# Neural Computation (Autumn 2020)
# Lab 4: Maximum Likelihood
In this tutorial, we will try to make you further understand:

* Probability density/mass functions
* Joint probability density/mass functions
* Log-likelihood functions
* Maximum likelihood estimation for different distributions, such as
* Bernoulli distribution 
* Univariate Gaussian distribution

First, you need to download a `PDF` file called *`maximum_likelihood.pdf`* from canvas, where we have toilored three exercises for this tutorial. Note that for each exercise in the `PDF` you are given a few sub questions to answer. These sub questions were used to break down the original problem into different pieces, each of which is relatively easy to derive an answer. After you have the answers of these exercises ready, you need to come back to this notebook to finish the following two exercises (unlike the `PDF` Exercise 3 here is different). 

In each following exercise, we have randamly sampled three datasets, i.e., Dataset 1, 2 and 3, respectively having 10, 100 and 100000 obervations. For Exercise 1, each observation $x^{(i)}$, $\forall i\in \{1,...,n\}$ where the sample size $n=10$, $100$ or $100000$, is an independent sample from a Bernoulli distribution with the *success probability* $q \in [0,1]$. For Exercise 2, each observation $x^{(i)}$ is independent and was sampled from a normal distribution $\cal N (\mu, \sigma^2)$. We note that for both excerises we used the same model parameters ($q$ or $(\mu, \sigma^2)$) for all three datasets. 


In Exercise 1, you are asked to code to estimate the maximum likelihood for $q$ for each dataset. 

In Exercise 2, you are asked to code to estimate the maximum likelihood for $(\mu, \sigma^2)$ for each dataset. 

Note that you will need to use your derviations from Excerise 1 and 2 in the `PDF` file to guide you to do the exceries in this notebook. 



## Exercise 1: Bernoulli Distribution

### Reading data from a CSV file

We first read the cat data set from a local comma separated value (CSV) file, and store the body and heart weights in two arrays. 

We will use the [genfromtxt](https://docs.scipy.org/doc/numpy-1.13.0/reference/generated/numpy.genfromtxt.html) function in NumPy to read the data set from a CSV file located at some URL.

    np.genfromtxt(url, delimiter=None, skip_header=0, usecols=None) 

This function takes several arguments, including: 

* `url`: a string that specifies a file name or an URL for the CSV file, 
* `delimiter`: a string used to separate value, 
* `skip_header`: an int indicates the number of lines to skip at the beginning of the file,  
* `usecols`: a sequence indicating which columns to read, with 0 as first column. 
            
We can read data from the file and store them into a variable such as `B10` using the following line.
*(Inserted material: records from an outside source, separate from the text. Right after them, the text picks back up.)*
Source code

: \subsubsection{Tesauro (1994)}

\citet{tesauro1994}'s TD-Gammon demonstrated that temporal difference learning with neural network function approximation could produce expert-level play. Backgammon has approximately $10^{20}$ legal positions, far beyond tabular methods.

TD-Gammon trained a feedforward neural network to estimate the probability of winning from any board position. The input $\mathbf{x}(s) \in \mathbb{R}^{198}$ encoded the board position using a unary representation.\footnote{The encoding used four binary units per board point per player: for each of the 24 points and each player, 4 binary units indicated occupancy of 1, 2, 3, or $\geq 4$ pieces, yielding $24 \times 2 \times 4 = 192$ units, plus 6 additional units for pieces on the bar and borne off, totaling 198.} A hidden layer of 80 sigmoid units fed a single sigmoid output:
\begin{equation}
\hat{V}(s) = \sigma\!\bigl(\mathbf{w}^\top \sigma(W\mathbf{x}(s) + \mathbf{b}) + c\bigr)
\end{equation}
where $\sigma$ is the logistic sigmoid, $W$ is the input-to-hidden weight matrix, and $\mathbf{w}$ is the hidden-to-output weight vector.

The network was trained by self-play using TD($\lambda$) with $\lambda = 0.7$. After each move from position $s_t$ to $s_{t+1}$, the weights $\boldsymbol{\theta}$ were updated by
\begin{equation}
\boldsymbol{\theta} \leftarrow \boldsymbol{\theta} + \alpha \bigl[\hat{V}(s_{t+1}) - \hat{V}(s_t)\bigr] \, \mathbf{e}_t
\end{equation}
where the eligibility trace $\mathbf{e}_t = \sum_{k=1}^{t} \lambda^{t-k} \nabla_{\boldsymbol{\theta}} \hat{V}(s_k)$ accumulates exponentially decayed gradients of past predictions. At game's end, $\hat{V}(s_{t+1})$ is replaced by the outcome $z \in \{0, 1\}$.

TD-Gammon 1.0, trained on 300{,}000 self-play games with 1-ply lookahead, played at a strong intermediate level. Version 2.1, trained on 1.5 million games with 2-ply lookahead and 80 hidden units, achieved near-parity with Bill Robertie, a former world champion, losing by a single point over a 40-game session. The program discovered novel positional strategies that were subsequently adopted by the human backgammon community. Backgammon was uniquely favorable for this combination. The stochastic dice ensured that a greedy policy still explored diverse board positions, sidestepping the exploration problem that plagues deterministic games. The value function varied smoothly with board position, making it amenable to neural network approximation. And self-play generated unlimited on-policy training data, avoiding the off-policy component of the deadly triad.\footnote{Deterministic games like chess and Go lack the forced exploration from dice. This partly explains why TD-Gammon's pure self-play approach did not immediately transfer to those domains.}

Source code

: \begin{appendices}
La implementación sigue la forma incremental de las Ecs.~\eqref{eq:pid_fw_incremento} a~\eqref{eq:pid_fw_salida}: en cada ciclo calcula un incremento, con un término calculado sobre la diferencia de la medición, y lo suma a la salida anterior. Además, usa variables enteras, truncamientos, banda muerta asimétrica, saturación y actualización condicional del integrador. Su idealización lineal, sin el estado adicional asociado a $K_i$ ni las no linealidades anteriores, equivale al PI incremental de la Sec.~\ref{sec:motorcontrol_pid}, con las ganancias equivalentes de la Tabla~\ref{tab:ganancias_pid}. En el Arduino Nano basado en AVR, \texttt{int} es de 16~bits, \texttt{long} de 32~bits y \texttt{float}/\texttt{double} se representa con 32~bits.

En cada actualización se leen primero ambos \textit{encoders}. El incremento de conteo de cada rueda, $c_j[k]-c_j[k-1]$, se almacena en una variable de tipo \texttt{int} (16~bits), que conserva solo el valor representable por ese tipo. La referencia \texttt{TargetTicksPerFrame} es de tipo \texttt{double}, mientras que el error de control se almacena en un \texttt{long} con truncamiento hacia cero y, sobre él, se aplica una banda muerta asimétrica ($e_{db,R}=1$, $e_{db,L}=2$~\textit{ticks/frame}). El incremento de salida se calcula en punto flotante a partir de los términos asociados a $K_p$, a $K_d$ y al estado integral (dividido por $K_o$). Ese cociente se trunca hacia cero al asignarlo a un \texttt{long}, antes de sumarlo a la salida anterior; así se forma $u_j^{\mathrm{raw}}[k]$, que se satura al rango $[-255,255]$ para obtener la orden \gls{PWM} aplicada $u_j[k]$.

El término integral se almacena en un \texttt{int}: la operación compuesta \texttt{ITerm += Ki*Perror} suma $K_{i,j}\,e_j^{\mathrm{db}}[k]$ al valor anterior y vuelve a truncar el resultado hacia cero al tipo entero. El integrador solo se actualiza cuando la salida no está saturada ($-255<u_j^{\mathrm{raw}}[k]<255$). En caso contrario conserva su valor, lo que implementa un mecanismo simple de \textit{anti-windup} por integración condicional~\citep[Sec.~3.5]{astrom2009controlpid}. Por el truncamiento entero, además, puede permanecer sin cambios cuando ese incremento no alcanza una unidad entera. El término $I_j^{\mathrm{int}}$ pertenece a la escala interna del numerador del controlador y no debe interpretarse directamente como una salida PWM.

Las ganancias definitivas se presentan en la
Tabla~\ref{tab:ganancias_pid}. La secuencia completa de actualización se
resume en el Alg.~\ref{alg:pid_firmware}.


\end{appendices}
Each variable is a 1-dimensional NumPy arrary. 

You first need to import the numpy package to load the dataset as well as to do matrix calculation to derive statistics 

In [None]:
import numpy as np

In [None]:
url = "http://www.cs.bham.ac.uk/~duanj/log/Bernoulli_Distrbution/Bernoulli_10.csv"
B10 = np.genfromtxt(url, delimiter=",", skip_header=0, usecols=(0))

Above B10 is a dataset with 10 observations and was randamly sampled a Bernoulli distribution with the *success probability* $q$. Write your answer below to compute the maximum likelihood for $q$

In [None]:
q = np.mean(B10)

print(q)

In [None]:
url = "http://www.cs.bham.ac.uk/~duanj/log/Bernoulli_Distrbution/Bernoulli_100.csv"
B100 = np.genfromtxt(url, delimiter=",", skip_header=0, usecols=(0))

Above B100 is a dataset with 100 observations and was randamly sampled a Bernoulli distribution with the *success probability* $q$. Write your answer below to compute the maximum likelihood for $q$

In [None]:
q = np.mean(B100)

print(q)

0.49


In [None]:
url = "http://www.cs.bham.ac.uk/~duanj/log/Bernoulli_Distrbution/Bernoulli_100000.csv"
B100000 = np.genfromtxt(url, delimiter=",", skip_header=0, usecols=(0))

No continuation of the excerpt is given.